Repeat the following entries exactly, excluding pictures.

[DATASET RECORDS Boundary: Start]

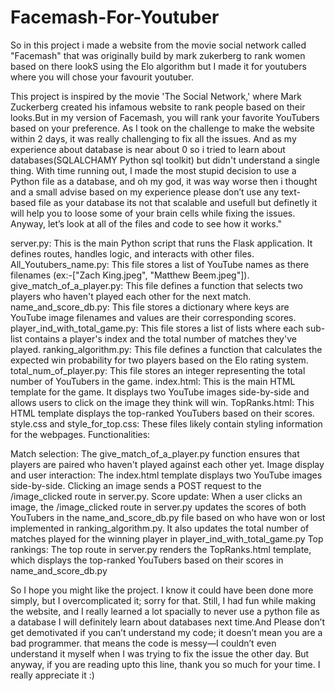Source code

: # Facemash-For-Youtuber
So in this project i made a website from the movie social network called "Facemash" that was originally build by mark zukerberg to rank women based on there lookS using the Elo algorithm but I made it for youtubers where you will chose your favourit youtuber.

This project is inspired by the movie 'The Social Network,' where Mark Zuckerberg created his infamous website to rank people based on their looks.But in my version of Facemash, you will rank your favorite YouTubers based on your preference. As I took on the challenge to make the website within 2 days, it was really challenging to fix all the issues. And as my experience about database is near about 0 so i tried to learn about databases(SQLALCHAMY Python sql toolkit) but didn't understand a single thing. With time running out, I made the most stupid decision to use a Python file as a database, and oh my god, it was way worse then i thought and a small advise based on my experience please don’t use any text-based file as your database its not that scalable and usefull but definetly it will help you to loose some of your brain cells while fixing the issues. Anyway, let’s look at all of the files and code to see how it works."

server.py: This is the main Python script that runs the Flask application. It defines routes, handles logic, and interacts with other files.
All_Youtubers_name.py: This file stores a list of YouTube names as there filenames (ex:-["Zach King.jpeg", "Matthew Beem.jpeg"]).
give_match_of_a_player.py: This file defines a function that selects two players who haven't played each other for the next match.
name_and_score_db.py: This file stores a dictionary where keys are YouTube image filenames and values are their corresponding scores.
player_ind_with_total_game.py: This file stores a list of lists where each sub-list contains a player's index and the total number of matches they've played.
ranking_algorithm.py: This file defines a function that calculates the expected win probability for two players based on the Elo rating system.
total_num_of_player.py: This file stores an integer representing the total number of YouTubers in the game.
index.html: This is the main HTML template for the game. It displays two YouTube images side-by-side and allows users to click on the image they think will win.
TopRanks.html: This HTML template displays the top-ranked YouTubers based on their scores.
style.css and style_for_top.css: These files likely contain styling information for the webpages.
Functionalities:

Match selection: The give_match_of_a_player.py function ensures that players are paired who haven't played against each other yet.
Image display and user interaction: The index.html template displays two YouTube images side-by-side. Clicking an image sends a POST request to the /image_clicked route in server.py.
Score update: When a user clicks an image, the /image_clicked route in server.py updates the scores of both YouTubers in the name_and_score_db.py file based on who have won or lost implemented in ranking_algorithm.py. It also updates the total number of matches played for the winning player in player_ind_with_total_game.py
Top rankings: The top route in server.py renders the TopRanks.html template, which displays the top-ranked YouTubers based on their scores in name_and_score_db.py

So I hope you might like the project. I know it could have been done more simply, but I overcomplicated it; sorry for that. Still, I had fun while making the website, and I really learned a lot spacially to never use a python file as a database I will definitely learn about databases next time.And Please don’t get demotivated if you can’t understand my code; it doesn’t mean you are a bad programmer. that means the code is messy—I couldn’t even understand it myself when I was trying to fix the issue the other day. But anyway, if you are reading upto this line, thank you so much for your time. I really appreciate it :)
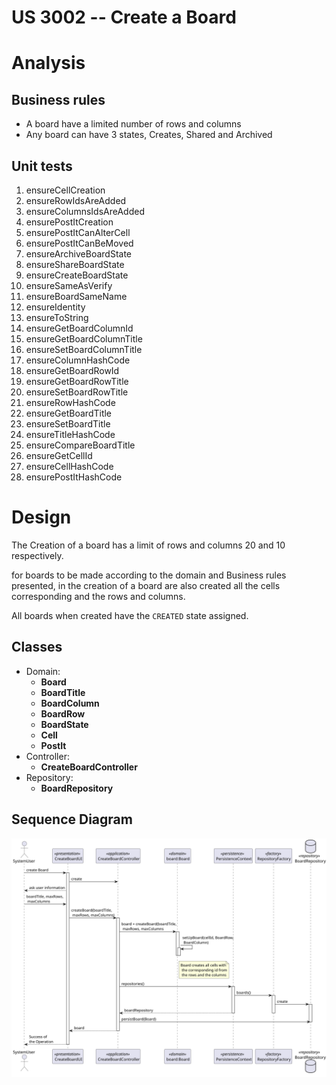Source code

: US 3002 -- Create a Board
==============================

# Analysis

## Business rules

- A board have a limited number of rows and columns
- Any board can have 3 states, Creates, Shared and Archived

## Unit tests

1. ensureCellCreation
2. ensureRowIdsAreAdded
3. ensureColumnsIdsAreAdded
4. ensurePostItCreation
5. ensurePostItCanAlterCell
6. ensurePostItCanBeMoved
7. ensureArchiveBoardState
8. ensureShareBoardState
9. ensureCreateBoardState
10. ensureSameAsVerify
11. ensureBoardSameName
12. ensureIdentity
13. ensureToString
14. ensureGetBoardColumnId
15. ensureGetBoardColumnTitle
16. ensureSetBoardColumnTitle
17. ensureColumnHashCode
18. ensureGetBoardRowId
19. ensureGetBoardRowTitle
20. ensureSetBoardRowTitle
21. ensureRowHashCode
22. ensureGetBoardTitle
23. ensureSetBoardTitle
24. ensureTitleHashCode
25. ensureCompareBoardTitle
26. ensureGetCellId
27. ensureCellHashCode
28. ensurePostItHashCode

# Design

The Creation of a board has a limit of rows and columns 20 and 10 respectively.

for boards to be made according to the domain and Business rules presented,  in the creation of a
board are also created all the cells corresponding and the rows and columns.

All boards when created have the `CREATED` state assigned.

## Classes

- Domain:
    + **Board**
    + **BoardTitle**
    + **BoardColumn**
    + **BoardRow**
    + **BoardState**
    + **Cell**
    + **PostIt**
- Controller:
    + **CreateBoardController**
- Repository:
    + **BoardRepository**

## Sequence Diagram

![diagram](createBoardSD.svg)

[DATASET RECORDS Boundary: End]

** COMPLETED TASK **
Source code

: # Facemash-For-Youtuber
So in this project i made a website from the movie social network called "Facemash" that was originally build by mark zukerberg to rank women based on there lookS using the Elo algorithm but I made it for youtubers where you will chose your favourit youtuber.

This project is inspired by the movie 'The Social Network,' where Mark Zuckerberg created his infamous website to rank people based on their looks.But in my version of Facemash, you will rank your favorite YouTubers based on your preference. As I took on the challenge to make the website within 2 days, it was really challenging to fix all the issues. And as my experience about database is near about 0 so i tried to learn about databases(SQLALCHAMY Python sql toolkit) but didn't understand a single thing. With time running out, I made the most stupid decision to use a Python file as a database, and oh my god, it was way worse then i thought and a small advise based on my experience please don’t use any text-based file as your database its not that scalable and usefull but definetly it will help you to loose some of your brain cells while fixing the issues. Anyway, let’s look at all of the files and code to see how it works."

server.py: This is the main Python script that runs the Flask application. It defines routes, handles logic, and interacts with other files.
All_Youtubers_name.py: This file stores a list of YouTube names as there filenames (ex:-["Zach King.jpeg", "Matthew Beem.jpeg"]).
give_match_of_a_player.py: This file defines a function that selects two players who haven't played each other for the next match.
name_and_score_db.py: This file stores a dictionary where keys are YouTube image filenames and values are their corresponding scores.
player_ind_with_total_game.py: This file stores a list of lists where each sub-list contains a player's index and the total number of matches they've played.
ranking_algorithm.py: This file defines a function that calculates the expected win probability for two players based on the Elo rating system.
total_num_of_player.py: This file stores an integer representing the total number of YouTubers in the game.
index.html: This is the main HTML template for the game. It displays two YouTube images side-by-side and allows users to click on the image they think will win.
TopRanks.html: This HTML template displays the top-ranked YouTubers based on their scores.
style.css and style_for_top.css: These files likely contain styling information for the webpages.
Functionalities:

Match selection: The give_match_of_a_player.py function ensures that players are paired who haven't played against each other yet.
Image display and user interaction: The index.html template displays two YouTube images side-by-side. Clicking an image sends a POST request to the /image_clicked route in server.py.
Score update: When a user clicks an image, the /image_clicked route in server.py updates the scores of both YouTubers in the name_and_score_db.py file based on who have won or lost implemented in ranking_algorithm.py. It also updates the total number of matches played for the winning player in player_ind_with_total_game.py
Top rankings: The top route in server.py renders the TopRanks.html template, which displays the top-ranked YouTubers based on their scores in name_and_score_db.py

So I hope you might like the project. I know it could have been done more simply, but I overcomplicated it; sorry for that. Still, I had fun while making the website, and I really learned a lot spacially to never use a python file as a database I will definitely learn about databases next time.And Please don’t get demotivated if you can’t understand my code; it doesn’t mean you are a bad programmer. that means the code is messy—I couldn’t even understand it myself when I was trying to fix the issue the other day. But anyway, if you are reading upto this line, thank you so much for your time. I really appreciate it :)
Source code

: US 3002 -- Create a Board
==============================

# Analysis

## Business rules

- A board have a limited number of rows and columns
- Any board can have 3 states, Creates, Shared and Archived

## Unit tests

1. ensureCellCreation
2. ensureRowIdsAreAdded
3. ensureColumnsIdsAreAdded
4. ensurePostItCreation
5. ensurePostItCanAlterCell
6. ensurePostItCanBeMoved
7. ensureArchiveBoardState
8. ensureShareBoardState
9. ensureCreateBoardState
10. ensureSameAsVerify
11. ensureBoardSameName
12. ensureIdentity
13. ensureToString
14. ensureGetBoardColumnId
15. ensureGetBoardColumnTitle
16. ensureSetBoardColumnTitle
17. ensureColumnHashCode
18. ensureGetBoardRowId
19. ensureGetBoardRowTitle
20. ensureSetBoardRowTitle
21. ensureRowHashCode
22. ensureGetBoardTitle
23. ensureSetBoardTitle
24. ensureTitleHashCode
25. ensureCompareBoardTitle
26. ensureGetCellId
27. ensureCellHashCode
28. ensurePostItHashCode

# Design

The Creation of a board has a limit of rows and columns 20 and 10 respectively.

for boards to be made according to the domain and Business rules presented,  in the creation of a
board are also created all the cells corresponding and the rows and columns.

All boards when created have the `CREATED` state assigned.

## Classes

- Domain:
    + **Board**
    + **BoardTitle**
    + **BoardColumn**
    + **BoardRow**
    + **BoardState**
    + **Cell**
    + **PostIt**
- Controller:
    + **CreateBoardController**
- Repository:
    + **BoardRepository**

## Sequence Diagram

![diagram](createBoardSD.svg)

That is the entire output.